Her books and website are her way of trying to reclaim the city’s literary history, and in her view, it’s a history for which D.C. doesn’t take enough credit. She partially attributes D.C.’s lack of a reputation as a true literary and arts city to its overwhelming reputation as a government town. But, she says, anyone who’s lived here knows D.C. is much more than that.
The silver lining to the District’s lack of artsy status, Roberts says, is that the arts community is extremely generous. “I’ve lived in other cities and it’s much more competitive than it is here,” she says. “I can tell you, in particular with the writing community, writers support other writers here.” The strong community is part of the reason Roberts plans to stay in her Park View home. “I own my house here.
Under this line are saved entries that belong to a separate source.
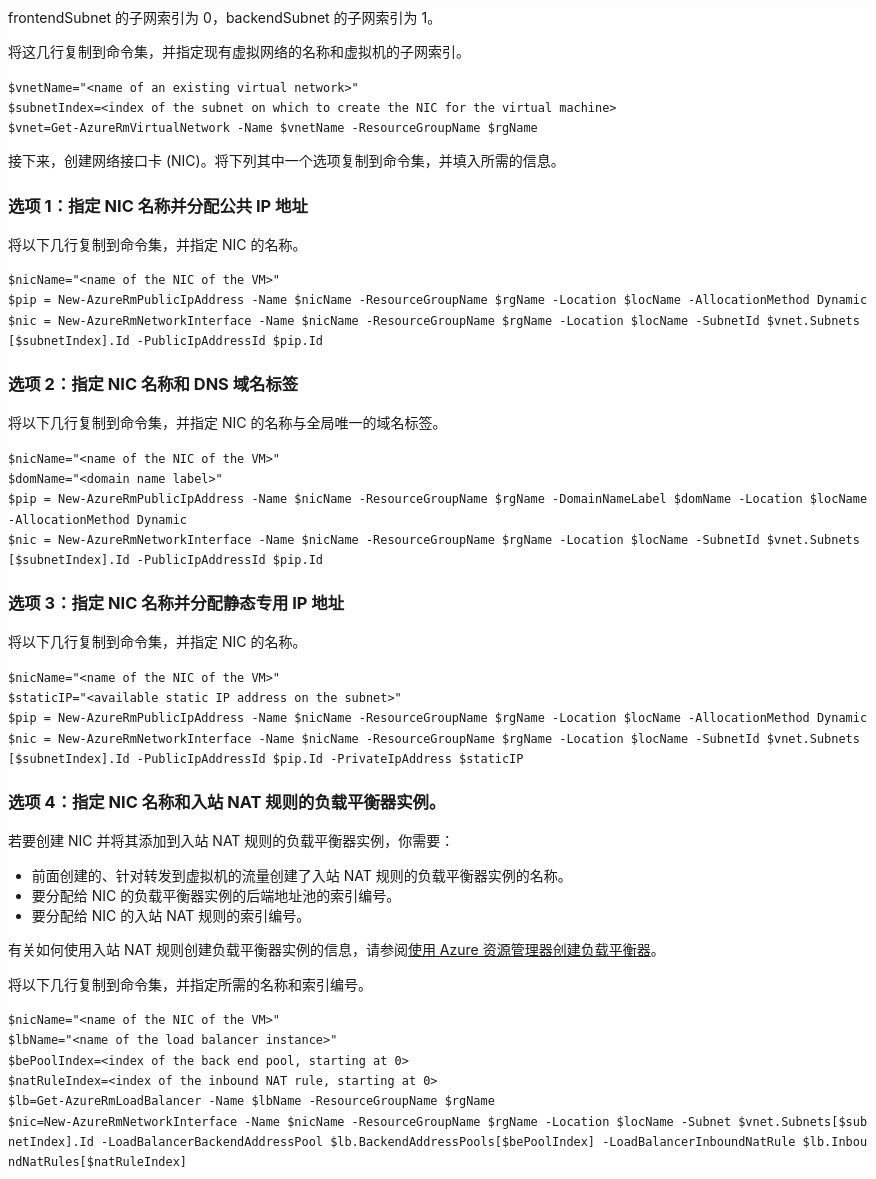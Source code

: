 frontendSubnet 的子网索引为 0，backendSubnet 的子网索引为 1。

将这几行复制到命令集，并指定现有虚拟网络的名称和虚拟机的子网索引。

	$vnetName="<name of an existing virtual network>"
	$subnetIndex=<index of the subnet on which to create the NIC for the virtual machine>
	$vnet=Get-AzureRmVirtualNetwork -Name $vnetName -ResourceGroupName $rgName

接下来，创建网络接口卡 (NIC)。将下列其中一个选项复制到命令集，并填入所需的信息。

### 选项 1：指定 NIC 名称并分配公共 IP 地址

将以下几行复制到命令集，并指定 NIC 的名称。

	$nicName="<name of the NIC of the VM>"
	$pip = New-AzureRmPublicIpAddress -Name $nicName -ResourceGroupName $rgName -Location $locName -AllocationMethod Dynamic
	$nic = New-AzureRmNetworkInterface -Name $nicName -ResourceGroupName $rgName -Location $locName -SubnetId $vnet.Subnets[$subnetIndex].Id -PublicIpAddressId $pip.Id

### 选项 2：指定 NIC 名称和 DNS 域名标签

将以下几行复制到命令集，并指定 NIC 的名称与全局唯一的域名标签。

	$nicName="<name of the NIC of the VM>"
	$domName="<domain name label>"
	$pip = New-AzureRmPublicIpAddress -Name $nicName -ResourceGroupName $rgName -DomainNameLabel $domName -Location $locName -AllocationMethod Dynamic
	$nic = New-AzureRmNetworkInterface -Name $nicName -ResourceGroupName $rgName -Location $locName -SubnetId $vnet.Subnets[$subnetIndex].Id -PublicIpAddressId $pip.Id

### 选项 3：指定 NIC 名称并分配静态专用 IP 地址

将以下几行复制到命令集，并指定 NIC 的名称。

	$nicName="<name of the NIC of the VM>"
	$staticIP="<available static IP address on the subnet>"
	$pip = New-AzureRmPublicIpAddress -Name $nicName -ResourceGroupName $rgName -Location $locName -AllocationMethod Dynamic
	$nic = New-AzureRmNetworkInterface -Name $nicName -ResourceGroupName $rgName -Location $locName -SubnetId $vnet.Subnets[$subnetIndex].Id -PublicIpAddressId $pip.Id -PrivateIpAddress $staticIP

### 选项 4：指定 NIC 名称和入站 NAT 规则的负载平衡器实例。

若要创建 NIC 并将其添加到入站 NAT 规则的负载平衡器实例，你需要：

- 前面创建的、针对转发到虚拟机的流量创建了入站 NAT 规则的负载平衡器实例的名称。
- 要分配给 NIC 的负载平衡器实例的后端地址池的索引编号。
- 要分配给 NIC 的入站 NAT 规则的索引编号。

有关如何使用入站 NAT 规则创建负载平衡器实例的信息，请参阅[使用 Azure 资源管理器创建负载平衡器](../load-balancer/load-balancer-arm-powershell.md)。

将以下几行复制到命令集，并指定所需的名称和索引编号。

	$nicName="<name of the NIC of the VM>"
	$lbName="<name of the load balancer instance>"
	$bePoolIndex=<index of the back end pool, starting at 0>
	$natRuleIndex=<index of the inbound NAT rule, starting at 0>
	$lb=Get-AzureRmLoadBalancer -Name $lbName -ResourceGroupName $rgName
	$nic=New-AzureRmNetworkInterface -Name $nicName -ResourceGroupName $rgName -Location $locName -Subnet $vnet.Subnets[$subnetIndex].Id -LoadBalancerBackendAddressPool $lb.BackendAddressPools[$bePoolIndex] -LoadBalancerInboundNatRule $lb.InboundNatRules[$natRuleIndex]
I have no intention of leaving.”
We make our way from the Douglas Johnson house to 14th Street, and as we walk down the bustling row back to U Street, we discuss how rapidly the area has changed in our time here. “Unfortunately, with all this new development, a lot of older buildings are being torn down,” says Roberts. “It kind of breaks my heart.” Looking for a place to get some coffee and chat further, we land at Busboys and Poets—fitting, both as an homage to Hughes and as a controversial establishment caught between trying to push a progressive agenda and preserve black D.C.’s culture and representing the city’s ongoing gentrification.
Over iced coffee and sparkling water, Roberts tells me about her poems, her favorite spots in the city (the Frederick Douglass house in Anacostia ranks highly), and how being a literary historian has impacted her life. Roberts’ work remains firmly grounded in place, and for her, D.C. will always be a special place. “I’ll just be wandering around the city, and almost every neighborhood you go to there’s some association with some writer,” she says. “It changes how you see a place. For me, it changed my relationship to the city.”